このヨークに来たのはそれが動機ではなく。

このヨーク大聖堂(の基)を作ったのは、ノーサンブリアの王様、
といえばなんとなくおわかりでしょうか。

それとも、ここのひとつの観光的ウリがヴァイキングである、
そしてヴァイキングの時代にはヨーヴィック(Jorvik)と呼ばれていたこの土地が、
その前はエーフォウィッチ(Eoferwic)という名前だったといったほうが良いかもしれません。

そうです、「ラスト・キングダム(The Last Kingdom)」で
マシュー・マクファディン演じる太守ウートレッド(Lord Uhtred)が
戦死したのがこの土地だったからなのです。
(ロケ地はハンガリーですけど)




ロード・ウートレッドかっこいい…と無駄に公式ツイートを貼るな。



本当はロード・ウートレッドが治めていたという設定のベバンバーグ(Bebbanburg)、
今でいうところのバンバラ城(Bamburgh Castle)に行きたかったんですが、
遠いし、車がないといけないしということで、
ヨークであればピーターバラと同じ線で行けるから、
というくらいではあったのですが…。

旅に出る前は本当に時間がなくて、
アングロ・サクソン時代の見どころ的なものが探せなかったので、
ひとまずは、ヴァイキング関連、ということで、
ヨーヴィック・ヴァイキング・センター(Jorvik Viking Centre)という
観光施設に行こうと思っていたのですが、
昨年の洪水で水没してしまったとのことで、現在は改修工事中とのこと。

そういえば、昨年イギリスに来たとき、ヨークが大変なことになっているという
ニュースがずっとやっていたな、とか…。

で、その展示物の一部をヨーク市内に分散させてミニ展示をやっているとのことで、
その中のひとつ、ヨーク・シアター・ロイヤル(York Theatre Royal)
でやっているという、"jorvik: life and death"に行ってみました。

…外観も、内観も写真撮るの忘れました…。
(中は撮っていいか訊くの忘れたので、ということもあり)

芝居観るでも、チケット買うでも、ショップに行くでもなく劇場に来るのは流石に初めて…。
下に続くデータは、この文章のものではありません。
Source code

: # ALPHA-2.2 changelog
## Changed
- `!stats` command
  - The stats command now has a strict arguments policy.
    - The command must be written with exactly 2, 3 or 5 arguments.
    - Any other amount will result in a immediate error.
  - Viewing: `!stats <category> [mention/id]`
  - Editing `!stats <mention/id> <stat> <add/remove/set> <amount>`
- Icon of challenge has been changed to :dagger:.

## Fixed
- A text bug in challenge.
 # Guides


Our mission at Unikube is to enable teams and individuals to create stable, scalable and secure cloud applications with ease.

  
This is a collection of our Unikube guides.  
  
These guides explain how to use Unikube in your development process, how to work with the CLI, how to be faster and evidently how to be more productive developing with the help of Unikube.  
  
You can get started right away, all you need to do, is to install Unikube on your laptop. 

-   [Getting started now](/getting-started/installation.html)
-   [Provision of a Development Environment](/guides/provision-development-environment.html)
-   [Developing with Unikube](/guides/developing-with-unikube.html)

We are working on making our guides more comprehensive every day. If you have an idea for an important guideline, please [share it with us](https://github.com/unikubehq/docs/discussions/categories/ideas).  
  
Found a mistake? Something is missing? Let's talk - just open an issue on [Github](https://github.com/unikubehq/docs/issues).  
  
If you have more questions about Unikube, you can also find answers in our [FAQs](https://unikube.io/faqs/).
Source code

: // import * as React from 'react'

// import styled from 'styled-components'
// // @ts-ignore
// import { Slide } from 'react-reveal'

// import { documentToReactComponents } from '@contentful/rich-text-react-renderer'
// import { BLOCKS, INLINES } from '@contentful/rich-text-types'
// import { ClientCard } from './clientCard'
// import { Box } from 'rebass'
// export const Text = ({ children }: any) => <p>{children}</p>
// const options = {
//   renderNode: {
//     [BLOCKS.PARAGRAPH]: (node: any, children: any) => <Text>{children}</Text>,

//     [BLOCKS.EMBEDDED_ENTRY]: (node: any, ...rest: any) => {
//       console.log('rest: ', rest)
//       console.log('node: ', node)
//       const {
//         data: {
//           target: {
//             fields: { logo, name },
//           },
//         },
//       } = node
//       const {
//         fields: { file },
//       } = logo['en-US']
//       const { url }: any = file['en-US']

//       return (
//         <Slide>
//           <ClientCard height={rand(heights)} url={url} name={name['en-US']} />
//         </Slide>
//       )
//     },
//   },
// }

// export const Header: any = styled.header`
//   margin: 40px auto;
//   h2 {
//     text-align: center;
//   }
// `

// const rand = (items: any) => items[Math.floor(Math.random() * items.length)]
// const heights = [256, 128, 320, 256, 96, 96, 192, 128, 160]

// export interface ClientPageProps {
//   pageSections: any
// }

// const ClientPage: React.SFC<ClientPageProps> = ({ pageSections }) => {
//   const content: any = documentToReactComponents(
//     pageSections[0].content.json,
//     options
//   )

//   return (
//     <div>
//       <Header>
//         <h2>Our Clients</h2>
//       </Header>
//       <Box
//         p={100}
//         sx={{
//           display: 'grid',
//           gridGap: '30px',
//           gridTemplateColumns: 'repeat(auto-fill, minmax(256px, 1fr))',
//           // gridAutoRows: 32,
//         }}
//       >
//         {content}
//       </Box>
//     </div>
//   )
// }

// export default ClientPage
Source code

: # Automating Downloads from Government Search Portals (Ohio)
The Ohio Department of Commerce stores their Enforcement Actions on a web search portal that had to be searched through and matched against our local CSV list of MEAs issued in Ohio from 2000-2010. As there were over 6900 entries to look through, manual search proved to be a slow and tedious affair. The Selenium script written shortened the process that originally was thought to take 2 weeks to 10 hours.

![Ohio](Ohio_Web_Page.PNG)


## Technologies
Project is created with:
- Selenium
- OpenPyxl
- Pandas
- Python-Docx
劇場入り口を入ってすぐ右手にある、洞穴みたいな小部屋がその会場のよう。
本当に小さい部屋で、私のほかは昔の人の格好をしたスタッフさんが一人いるだけ。

部屋を見回すと、入り口のところに、
ここは中世の病院の跡ですということが書かれていました。
スティーヴン王によって建てられた(建て替えられた?)とかなんとかで、
まさかここでも「大聖堂」がつながってくるとは。

そういう場所だから、今回"life and death"という
展示の会場に選ばれたっぽいです。

展示は本当に少しで、当時食べられていたものとか、
薬に使われていたものとか、そんな感じだったかと思います。
おそらく、目玉はヴァイキングの女性の骨(レプリカだったかな)と、
そしてもう一つ。

"The Lloyds Bank Coprolite"または、"The Lloyds Bank Turd"と呼ばれる展示物。

"turd"といえばこのセリフ。



はい、まあ、早い話がヴァイキング時代のウ●コです。

…それにしてもデカい。
こんなデカいウ●コする悪魔のウ●コにはかないませんよ、ロード!

とかなんとかで、意味不明なところで最も興奮してしまい、
小学生以下の知能だということがバレる。

まあ、真面目な話、これだけ完璧な形で残っている人糞石ってのは殆どないそうです。
貴重なものを見ることができたなぁ。

…食事中の方申し訳ございませんでした。

…というわけで気を取り直して…。

シアター・ロイヤルを出て、
近くにあるヨーク・ミュージアム・ガーデンズ(York Museum Gardens)に行ってみました。
ミュージアムはショップに入ってみた限り、お金がかかる割に、
個人的に興味があるあたりは少なそうなので、展示は見ませんでした。

公園内には、遺跡が残っていたりします。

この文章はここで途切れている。